→ Task statement
Would you count the lines below that contain the string "DoxyCompactItemize" and reply with that number only?

─── Supplied material ───

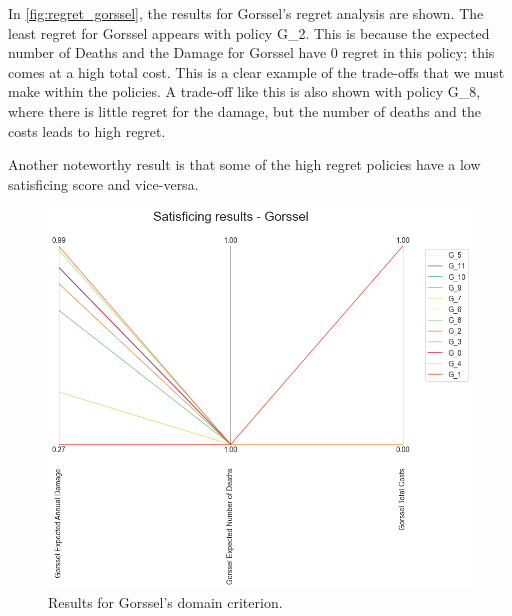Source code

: \noindent In \autoref{fig:regret_gorssel}, the results for Gorssel's regret analysis are shown. The least regret for Gorssel appears with policy G\_2. This is because the expected number of Deaths and the Damage for Gorssel have 0 regret in this policy; this comes at a high total cost. This is a clear example of the trade-offs that we must make within the policies. A trade-off like this is also shown with policy G\_8, where there is little regret for the damage, but the number of deaths and the costs leads to high regret.

Another noteworthy result is that some of the high regret policies have a low satisficing score and vice-versa.

\begin{figure}[H]
  \centering
  \begin{minipage}[b]{0.4\textwidth}
    \includegraphics[width=1.15\textwidth]{report/figures/results/domain_criterion_Gorssel.png}
    \caption{Results for Gorssel's domain criterion.}
    \label{fig:domain_criterion_gorssel}
  \end{minipage}
  \hfill
  \begin{minipage}[b]{0.4\textwidth}

\end{minipage}
\end{figure}
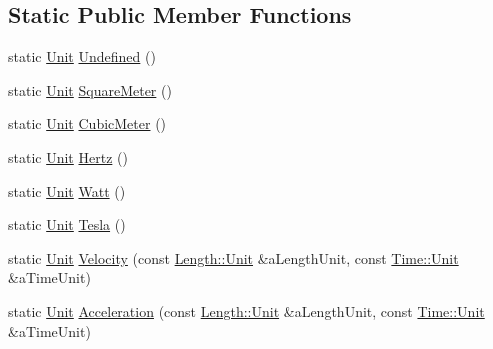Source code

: \subsection*{Static Public Member Functions}
\begin{DoxyCompactItemize}
\item 
static \hyperlink{classlibrary_1_1physics_1_1units_1_1_derived_1_1_unit}{Unit} \hyperlink{classlibrary_1_1physics_1_1units_1_1_derived_1_1_unit_a0bd6544fb76067c5efc24b794e764301}{Undefined} ()
\item 
static \hyperlink{classlibrary_1_1physics_1_1units_1_1_derived_1_1_unit}{Unit} \hyperlink{classlibrary_1_1physics_1_1units_1_1_derived_1_1_unit_a5d30231014ef972169cca87c852cfee3}{Square\+Meter} ()
\item 
static \hyperlink{classlibrary_1_1physics_1_1units_1_1_derived_1_1_unit}{Unit} \hyperlink{classlibrary_1_1physics_1_1units_1_1_derived_1_1_unit_ad8e71820dabe4073b90ae3681f31b420}{Cubic\+Meter} ()
\item 
static \hyperlink{classlibrary_1_1physics_1_1units_1_1_derived_1_1_unit}{Unit} \hyperlink{classlibrary_1_1physics_1_1units_1_1_derived_1_1_unit_a3eb18a6cc5208068ea633533edddf0d3}{Hertz} ()
\item 
static \hyperlink{classlibrary_1_1physics_1_1units_1_1_derived_1_1_unit}{Unit} \hyperlink{classlibrary_1_1physics_1_1units_1_1_derived_1_1_unit_a242bb2e90f24200686e272312a2b05a9}{Watt} ()
\item 
static \hyperlink{classlibrary_1_1physics_1_1units_1_1_derived_1_1_unit}{Unit} \hyperlink{classlibrary_1_1physics_1_1units_1_1_derived_1_1_unit_aa2d930f2a465022d0cbf3c536624e909}{Tesla} ()
\item 
static \hyperlink{classlibrary_1_1physics_1_1units_1_1_derived_1_1_unit}{Unit} \hyperlink{classlibrary_1_1physics_1_1units_1_1_derived_1_1_unit_a14a4c4646fc7af71b1b295039526c7a1}{Velocity} (const \hyperlink{classlibrary_1_1physics_1_1units_1_1_length_a3b8b39cd245cf6b19dc34459baeccb18}{Length\+::\+Unit} \&a\+Length\+Unit, const \hyperlink{classlibrary_1_1physics_1_1units_1_1_time_ab876a6a05c9a2f28905f2753bfd64109}{Time\+::\+Unit} \&a\+Time\+Unit)
\item 
static \hyperlink{classlibrary_1_1physics_1_1units_1_1_derived_1_1_unit}{Unit} \hyperlink{classlibrary_1_1physics_1_1units_1_1_derived_1_1_unit_a0371d4157e5b4995c54989bb471f4a12}{Acceleration} (const \hyperlink{classlibrary_1_1physics_1_1units_1_1_length_a3b8b39cd245cf6b19dc34459baeccb18}{Length\+::\+Unit} \&a\+Length\+Unit, const \hyperlink{classlibrary_1_1physics_1_1units_1_1_time_ab876a6a05c9a2f28905f2753bfd64109}{Time\+::\+Unit} \&a\+Time\+Unit)

\end{DoxyCompactItemize}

───

→ Exercise result
2